_Exercise_.
Copy the records that follow exactly, leaving nothing out.

[Stored data entries]
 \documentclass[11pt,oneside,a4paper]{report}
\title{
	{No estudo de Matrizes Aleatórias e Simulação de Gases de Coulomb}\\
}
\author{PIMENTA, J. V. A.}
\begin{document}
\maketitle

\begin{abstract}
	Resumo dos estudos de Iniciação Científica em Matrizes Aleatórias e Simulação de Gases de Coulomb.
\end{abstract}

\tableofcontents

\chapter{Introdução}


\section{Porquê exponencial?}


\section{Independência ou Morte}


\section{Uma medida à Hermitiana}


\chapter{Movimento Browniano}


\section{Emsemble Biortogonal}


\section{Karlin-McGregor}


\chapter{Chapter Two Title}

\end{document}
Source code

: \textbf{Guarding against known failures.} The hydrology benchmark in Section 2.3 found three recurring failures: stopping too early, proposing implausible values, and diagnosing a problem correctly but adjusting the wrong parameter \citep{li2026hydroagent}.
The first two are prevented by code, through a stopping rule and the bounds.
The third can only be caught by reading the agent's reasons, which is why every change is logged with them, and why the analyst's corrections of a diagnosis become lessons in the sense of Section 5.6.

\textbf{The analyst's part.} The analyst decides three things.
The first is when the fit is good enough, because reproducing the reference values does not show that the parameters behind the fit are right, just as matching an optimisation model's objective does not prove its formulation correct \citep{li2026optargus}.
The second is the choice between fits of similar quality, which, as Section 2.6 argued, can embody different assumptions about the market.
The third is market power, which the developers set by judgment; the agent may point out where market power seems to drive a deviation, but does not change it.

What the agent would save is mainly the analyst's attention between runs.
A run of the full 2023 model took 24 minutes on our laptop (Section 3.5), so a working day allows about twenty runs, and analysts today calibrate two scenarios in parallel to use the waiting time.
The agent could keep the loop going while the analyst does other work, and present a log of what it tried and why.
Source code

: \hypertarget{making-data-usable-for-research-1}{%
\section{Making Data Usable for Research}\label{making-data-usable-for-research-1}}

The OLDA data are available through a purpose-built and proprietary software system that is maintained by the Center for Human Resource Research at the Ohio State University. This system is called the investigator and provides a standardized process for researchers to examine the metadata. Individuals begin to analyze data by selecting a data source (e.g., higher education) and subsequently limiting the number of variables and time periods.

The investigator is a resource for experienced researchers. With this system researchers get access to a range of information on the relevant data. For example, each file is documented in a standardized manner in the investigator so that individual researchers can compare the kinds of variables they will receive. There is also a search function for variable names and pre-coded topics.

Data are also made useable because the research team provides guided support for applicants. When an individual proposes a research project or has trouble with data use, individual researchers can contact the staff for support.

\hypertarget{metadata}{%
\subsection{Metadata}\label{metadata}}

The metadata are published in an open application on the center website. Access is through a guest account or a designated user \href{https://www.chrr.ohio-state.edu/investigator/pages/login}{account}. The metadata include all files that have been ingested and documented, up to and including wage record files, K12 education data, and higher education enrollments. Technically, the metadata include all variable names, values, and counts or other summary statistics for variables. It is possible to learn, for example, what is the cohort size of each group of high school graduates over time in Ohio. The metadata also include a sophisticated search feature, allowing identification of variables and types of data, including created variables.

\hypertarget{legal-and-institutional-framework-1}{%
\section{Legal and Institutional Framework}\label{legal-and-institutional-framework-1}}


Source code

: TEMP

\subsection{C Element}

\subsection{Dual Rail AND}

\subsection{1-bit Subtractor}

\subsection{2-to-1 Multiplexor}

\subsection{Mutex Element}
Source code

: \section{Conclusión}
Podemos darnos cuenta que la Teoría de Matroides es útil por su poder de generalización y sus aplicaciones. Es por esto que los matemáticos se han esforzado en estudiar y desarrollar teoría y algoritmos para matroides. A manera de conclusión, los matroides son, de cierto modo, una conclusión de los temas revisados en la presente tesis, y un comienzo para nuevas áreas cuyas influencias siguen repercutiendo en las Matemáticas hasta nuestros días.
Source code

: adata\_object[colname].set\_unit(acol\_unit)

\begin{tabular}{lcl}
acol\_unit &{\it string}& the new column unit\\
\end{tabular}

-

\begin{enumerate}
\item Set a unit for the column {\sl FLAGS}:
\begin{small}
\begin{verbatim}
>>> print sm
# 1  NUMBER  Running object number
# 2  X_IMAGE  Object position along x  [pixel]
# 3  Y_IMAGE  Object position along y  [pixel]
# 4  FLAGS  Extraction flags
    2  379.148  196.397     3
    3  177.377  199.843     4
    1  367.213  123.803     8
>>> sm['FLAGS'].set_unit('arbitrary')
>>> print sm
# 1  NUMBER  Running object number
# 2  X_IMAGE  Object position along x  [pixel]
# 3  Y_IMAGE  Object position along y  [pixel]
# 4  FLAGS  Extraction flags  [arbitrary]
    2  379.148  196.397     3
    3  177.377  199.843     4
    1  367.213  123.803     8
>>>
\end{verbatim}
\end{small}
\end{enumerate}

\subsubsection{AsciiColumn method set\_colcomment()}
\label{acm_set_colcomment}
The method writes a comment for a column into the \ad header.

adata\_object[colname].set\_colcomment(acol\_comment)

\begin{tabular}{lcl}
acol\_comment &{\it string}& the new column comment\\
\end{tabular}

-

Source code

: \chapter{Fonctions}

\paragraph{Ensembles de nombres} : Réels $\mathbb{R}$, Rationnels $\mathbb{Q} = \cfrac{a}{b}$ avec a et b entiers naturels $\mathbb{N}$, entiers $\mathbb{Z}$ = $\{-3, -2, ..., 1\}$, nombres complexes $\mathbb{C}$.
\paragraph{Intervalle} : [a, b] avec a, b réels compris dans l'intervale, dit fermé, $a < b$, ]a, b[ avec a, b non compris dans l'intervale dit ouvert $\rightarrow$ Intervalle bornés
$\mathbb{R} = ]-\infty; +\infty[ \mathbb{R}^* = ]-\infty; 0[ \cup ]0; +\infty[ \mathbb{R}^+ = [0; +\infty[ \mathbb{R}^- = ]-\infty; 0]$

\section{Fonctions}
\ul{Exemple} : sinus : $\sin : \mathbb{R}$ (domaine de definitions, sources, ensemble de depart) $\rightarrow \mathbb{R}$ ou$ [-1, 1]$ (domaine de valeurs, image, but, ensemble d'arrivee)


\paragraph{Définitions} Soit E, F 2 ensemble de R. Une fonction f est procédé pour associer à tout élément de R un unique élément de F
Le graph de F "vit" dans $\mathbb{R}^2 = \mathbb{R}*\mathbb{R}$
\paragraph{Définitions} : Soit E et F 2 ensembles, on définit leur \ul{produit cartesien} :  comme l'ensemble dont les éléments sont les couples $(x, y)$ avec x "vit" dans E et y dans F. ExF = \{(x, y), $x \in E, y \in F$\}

_Task response_.
 \documentclass[11pt,oneside,a4paper]{report}
\title{
	{No estudo de Matrizes Aleatórias e Simulação de Gases de Coulomb}\\
}
\author{PIMENTA, J. V. A.}
\begin{document}
\maketitle

\begin{abstract}
	Resumo dos estudos de Iniciação Científica em Matrizes Aleatórias e Simulação de Gases de Coulomb.
\end{abstract}

\tableofcontents

\chapter{Introdução}


\section{Porquê exponencial?}


\section{Independência ou Morte}


\section{Uma medida à Hermitiana}


\chapter{Movimento Browniano}


\section{Emsemble Biortogonal}


\section{Karlin-McGregor}


\chapter{Chapter Two Title}

\end{document}
Source code

: \textbf{Guarding against known failures.} The hydrology benchmark in Section 2.3 found three recurring failures: stopping too early, proposing implausible values, and diagnosing a problem correctly but adjusting the wrong parameter \citep{li2026hydroagent}.
The first two are prevented by code, through a stopping rule and the bounds.
The third can only be caught by reading the agent's reasons, which is why every change is logged with them, and why the analyst's corrections of a diagnosis become lessons in the sense of Section 5.6.

\textbf{The analyst's part.} The analyst decides three things.
The first is when the fit is good enough, because reproducing the reference values does not show that the parameters behind the fit are right, just as matching an optimisation model's objective does not prove its formulation correct \citep{li2026optargus}.
The second is the choice between fits of similar quality, which, as Section 2.6 argued, can embody different assumptions about the market.
The third is market power, which the developers set by judgment; the agent may point out where market power seems to drive a deviation, but does not change it.

What the agent would save is mainly the analyst's attention between runs.
A run of the full 2023 model took 24 minutes on our laptop (Section 3.5), so a working day allows about twenty runs, and analysts today calibrate two scenarios in parallel to use the waiting time.
The agent could keep the loop going while the analyst does other work, and present a log of what it tried and why.
Source code

: \hypertarget{making-data-usable-for-research-1}{%
\section{Making Data Usable for Research}\label{making-data-usable-for-research-1}}

The OLDA data are available through a purpose-built and proprietary software system that is maintained by the Center for Human Resource Research at the Ohio State University. This system is called the investigator and provides a standardized process for researchers to examine the metadata. Individuals begin to analyze data by selecting a data source (e.g., higher education) and subsequently limiting the number of variables and time periods.

The investigator is a resource for experienced researchers. With this system researchers get access to a range of information on the relevant data. For example, each file is documented in a standardized manner in the investigator so that individual researchers can compare the kinds of variables they will receive. There is also a search function for variable names and pre-coded topics.

Data are also made useable because the research team provides guided support for applicants. When an individual proposes a research project or has trouble with data use, individual researchers can contact the staff for support.

\hypertarget{metadata}{%
\subsection{Metadata}\label{metadata}}

The metadata are published in an open application on the center website. Access is through a guest account or a designated user \href{https://www.chrr.ohio-state.edu/investigator/pages/login}{account}. The metadata include all files that have been ingested and documented, up to and including wage record files, K12 education data, and higher education enrollments. Technically, the metadata include all variable names, values, and counts or other summary statistics for variables. It is possible to learn, for example, what is the cohort size of each group of high school graduates over time in Ohio. The metadata also include a sophisticated search feature, allowing identification of variables and types of data, including created variables.

\hypertarget{legal-and-institutional-framework-1}{%
\section{Legal and Institutional Framework}\label{legal-and-institutional-framework-1}}


Source code

: TEMP

\subsection{C Element}

\subsection{Dual Rail AND}

\subsection{1-bit Subtractor}

\subsection{2-to-1 Multiplexor}

\subsection{Mutex Element}
Source code

: \section{Conclusión}
Podemos darnos cuenta que la Teoría de Matroides es útil por su poder de generalización y sus aplicaciones. Es por esto que los matemáticos se han esforzado en estudiar y desarrollar teoría y algoritmos para matroides. A manera de conclusión, los matroides son, de cierto modo, una conclusión de los temas revisados en la presente tesis, y un comienzo para nuevas áreas cuyas influencias siguen repercutiendo en las Matemáticas hasta nuestros días.
Source code

: adata\_object[colname].set\_unit(acol\_unit)

\begin{tabular}{lcl}
acol\_unit &{\it string}& the new column unit\\
\end{tabular}

-

\begin{enumerate}
\item Set a unit for the column {\sl FLAGS}:
\begin{small}
\begin{verbatim}
>>> print sm
# 1  NUMBER  Running object number
# 2  X_IMAGE  Object position along x  [pixel]
# 3  Y_IMAGE  Object position along y  [pixel]
# 4  FLAGS  Extraction flags
    2  379.148  196.397     3
    3  177.377  199.843     4
    1  367.213  123.803     8
>>> sm['FLAGS'].set_unit('arbitrary')
>>> print sm
# 1  NUMBER  Running object number
# 2  X_IMAGE  Object position along x  [pixel]
# 3  Y_IMAGE  Object position along y  [pixel]
# 4  FLAGS  Extraction flags  [arbitrary]
    2  379.148  196.397     3
    3  177.377  199.843     4
    1  367.213  123.803     8
>>>
\end{verbatim}
\end{small}
\end{enumerate}

\subsubsection{AsciiColumn method set\_colcomment()}
\label{acm_set_colcomment}
The method writes a comment for a column into the \ad header.

adata\_object[colname].set\_colcomment(acol\_comment)

\begin{tabular}{lcl}
acol\_comment &{\it string}& the new column comment\\
\end{tabular}

-

Source code

: \chapter{Fonctions}

\paragraph{Ensembles de nombres} : Réels $\mathbb{R}$, Rationnels $\mathbb{Q} = \cfrac{a}{b}$ avec a et b entiers naturels $\mathbb{N}$, entiers $\mathbb{Z}$ = $\{-3, -2, ..., 1\}$, nombres complexes $\mathbb{C}$.
\paragraph{Intervalle} : [a, b] avec a, b réels compris dans l'intervale, dit fermé, $a < b$, ]a, b[ avec a, b non compris dans l'intervale dit ouvert $\rightarrow$ Intervalle bornés
$\mathbb{R} = ]-\infty; +\infty[ \mathbb{R}^* = ]-\infty; 0[ \cup ]0; +\infty[ \mathbb{R}^+ = [0; +\infty[ \mathbb{R}^- = ]-\infty; 0]$

\section{Fonctions}
\ul{Exemple} : sinus : $\sin : \mathbb{R}$ (domaine de definitions, sources, ensemble de depart) $\rightarrow \mathbb{R}$ ou$ [-1, 1]$ (domaine de valeurs, image, but, ensemble d'arrivee)


\paragraph{Définitions} Soit E, F 2 ensemble de R. Une fonction f est procédé pour associer à tout élément de R un unique élément de F
Le graph de F "vit" dans $\mathbb{R}^2 = \mathbb{R}*\mathbb{R}$
\paragraph{Définitions} : Soit E et F 2 ensembles, on définit leur \ul{produit cartesien} :  comme l'ensemble dont les éléments sont les couples $(x, y)$ avec x "vit" dans E et y dans F. ExF = \{(x, y), $x \in E, y \in F$\}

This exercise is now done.